### Assignment
Retrieve every line from the records in which the word "cdot" occurs.

[Plain-text document sources]
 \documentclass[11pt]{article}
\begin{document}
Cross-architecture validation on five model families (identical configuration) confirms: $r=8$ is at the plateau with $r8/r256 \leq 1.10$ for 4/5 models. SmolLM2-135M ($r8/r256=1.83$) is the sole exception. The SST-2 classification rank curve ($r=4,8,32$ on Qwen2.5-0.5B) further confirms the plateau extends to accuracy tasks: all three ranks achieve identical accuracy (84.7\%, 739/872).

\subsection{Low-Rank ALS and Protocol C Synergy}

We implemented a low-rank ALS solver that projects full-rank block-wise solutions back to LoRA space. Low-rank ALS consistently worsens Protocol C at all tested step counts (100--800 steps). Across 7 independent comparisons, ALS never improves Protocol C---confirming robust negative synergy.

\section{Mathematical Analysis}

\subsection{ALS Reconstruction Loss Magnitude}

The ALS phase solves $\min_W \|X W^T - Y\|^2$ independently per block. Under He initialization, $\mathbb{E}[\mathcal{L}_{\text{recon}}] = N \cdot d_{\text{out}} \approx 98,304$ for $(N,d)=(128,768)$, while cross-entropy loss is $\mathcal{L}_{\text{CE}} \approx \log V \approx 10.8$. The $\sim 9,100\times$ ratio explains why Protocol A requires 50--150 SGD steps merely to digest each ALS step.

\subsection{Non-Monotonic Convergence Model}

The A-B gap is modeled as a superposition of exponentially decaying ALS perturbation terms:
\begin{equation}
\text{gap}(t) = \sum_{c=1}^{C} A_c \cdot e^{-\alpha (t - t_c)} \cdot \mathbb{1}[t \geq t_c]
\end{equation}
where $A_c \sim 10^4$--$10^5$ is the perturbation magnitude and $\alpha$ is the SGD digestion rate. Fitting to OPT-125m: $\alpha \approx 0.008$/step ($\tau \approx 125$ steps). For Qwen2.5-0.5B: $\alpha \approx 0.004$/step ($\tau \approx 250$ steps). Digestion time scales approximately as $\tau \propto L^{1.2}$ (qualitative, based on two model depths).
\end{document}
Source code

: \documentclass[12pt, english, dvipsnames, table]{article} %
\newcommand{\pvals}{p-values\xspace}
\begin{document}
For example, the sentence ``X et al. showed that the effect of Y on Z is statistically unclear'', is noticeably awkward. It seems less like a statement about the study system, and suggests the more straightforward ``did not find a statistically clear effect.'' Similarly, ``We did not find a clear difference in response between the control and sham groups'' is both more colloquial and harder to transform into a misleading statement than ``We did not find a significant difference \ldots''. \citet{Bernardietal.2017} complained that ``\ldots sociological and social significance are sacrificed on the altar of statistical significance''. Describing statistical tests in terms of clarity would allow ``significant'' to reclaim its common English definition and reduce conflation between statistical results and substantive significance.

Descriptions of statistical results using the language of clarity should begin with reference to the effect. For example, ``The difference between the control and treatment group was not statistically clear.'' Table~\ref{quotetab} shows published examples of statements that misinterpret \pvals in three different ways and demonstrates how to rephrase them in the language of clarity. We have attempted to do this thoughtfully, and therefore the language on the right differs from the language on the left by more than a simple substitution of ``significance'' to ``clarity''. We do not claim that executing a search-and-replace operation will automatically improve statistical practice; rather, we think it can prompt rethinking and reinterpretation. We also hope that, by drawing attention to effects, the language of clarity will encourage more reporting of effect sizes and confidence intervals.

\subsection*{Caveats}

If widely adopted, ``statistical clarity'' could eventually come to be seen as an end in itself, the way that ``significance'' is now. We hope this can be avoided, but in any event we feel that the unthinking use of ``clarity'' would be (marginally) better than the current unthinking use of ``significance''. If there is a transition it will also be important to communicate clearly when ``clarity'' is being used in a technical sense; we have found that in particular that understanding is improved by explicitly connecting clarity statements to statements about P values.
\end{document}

### Solution below
The ALS phase solves $\min_W \|X W^T - Y\|^2$ independently per block. Under He initialization, $\mathbb{E}[\mathcal{L}_{\text{recon}}] = N \cdot d_{\text{out}} \approx 98,304$ for $(N,d)=(128,768)$, while cross-entropy loss is $\mathcal{L}_{\text{CE}} \approx \log V \approx 10.8$. The $\sim 9,100\times$ ratio explains why Protocol A requires 50--150 SGD steps merely to digest each ALS step.
\text{gap}(t) = \sum_{c=1}^{C} A_c \cdot e^{-\alpha (t - t_c)} \cdot \mathbb{1}[t \geq t_c]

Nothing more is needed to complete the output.